OPINION | Are we really going to sweep this slay queen issue under the rug?

08 June 2018 - 07:32 By Chrizelda Kekana
Author Jackie Phamotse speaks about the blesser/blesse phenomenon in her book Bare.
Author Jackie Phamotse speaks about the blesser/blesse phenomenon in her book Bare.
Image: SUPPLIED

It's getting harder to differentiate between the slayers and the slay queens... between the roles models and the pretend models. And that is a crisis for the girl child.

In SA, TV became one of the sources which (black) people "benchmarked" their lives against. We had Generations and Yizo Yizo and in turn ended up having people like Karabo Moroka, real name Connie Ferguson become our role models.

"Our celebs" were not necessarily fancy nor were they perfect but compared to the new age celebs/influencers/slay queens... we were the last lucky bunch.

The 2000s on the other hand, not so much. They have slay queens aka new age prostitutes and fake deep celebs to look up to. A sad time for SA.

Please note that the term 'slay queen' in this piece doesn't refer to the one popularised by Beyoncé in Formation. Beyoncé speaks of a woman... a queen who secures her bag. One who dreams it and works hard, grinds till she owns it.

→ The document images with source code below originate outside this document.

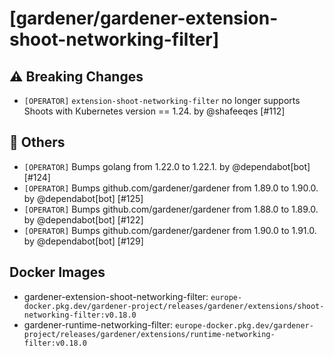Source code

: # [gardener/gardener-extension-shoot-networking-filter]

## ⚠️ Breaking Changes

- `[OPERATOR]` `extension-shoot-networking-filter` no longer supports Shoots with Кubernetes version == 1.24. by @shafeeqes [#112]
## 🏃 Others

- `[OPERATOR]` Bumps golang from 1.22.0 to 1.22.1. by @dependabot[bot] [#124]
- `[OPERATOR]` Bumps github.com/gardener/gardener from 1.89.0 to 1.90.0. by @dependabot[bot] [#125]
- `[OPERATOR]` Bumps github.com/gardener/gardener from 1.88.0 to 1.89.0. by @dependabot[bot] [#122]
- `[OPERATOR]` Bumps github.com/gardener/gardener from 1.90.0 to 1.91.0. by @dependabot[bot] [#129]

## Docker Images
- gardener-extension-shoot-networking-filter: `europe-docker.pkg.dev/gardener-project/releases/gardener/extensions/shoot-networking-filter:v0.18.0`
- gardener-runtime-networking-filter: `europe-docker.pkg.dev/gardener-project/releases/gardener/extensions/runtime-networking-filter:v0.18.0`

The slay queen here... is the one that refers to 'Dubai Girls' and the alleged Hockey Club members... the ones who are paid to "entertain" rich and powerful men.  The modern day prostitute. Found on social media... especially popular on Instagram.

A crisis. One that most of your faves are ignoring like a plague.

Which is an even bigger issue, considering the fact that it is a direct manifestation of poverty and the make-believe lives made famous by celebs? Slay queens are a result of a government and media that showed us where we’ve been and where we could be but ignored the how to get there manual.

There isn’t enough scholastic research into the slay queen phenomenon so this is opinion by observation. The most we've discussed this topic so far was in the aftermath of Jackie Phamotse's book Bare, Karabo Mokoena's death and a few fleeting hashtags.

If you haven't thought about joining the slay queen parade at least once in your life...then you're probably not as a poor as you thought. I have... I know most of my peers have because we often joke about it.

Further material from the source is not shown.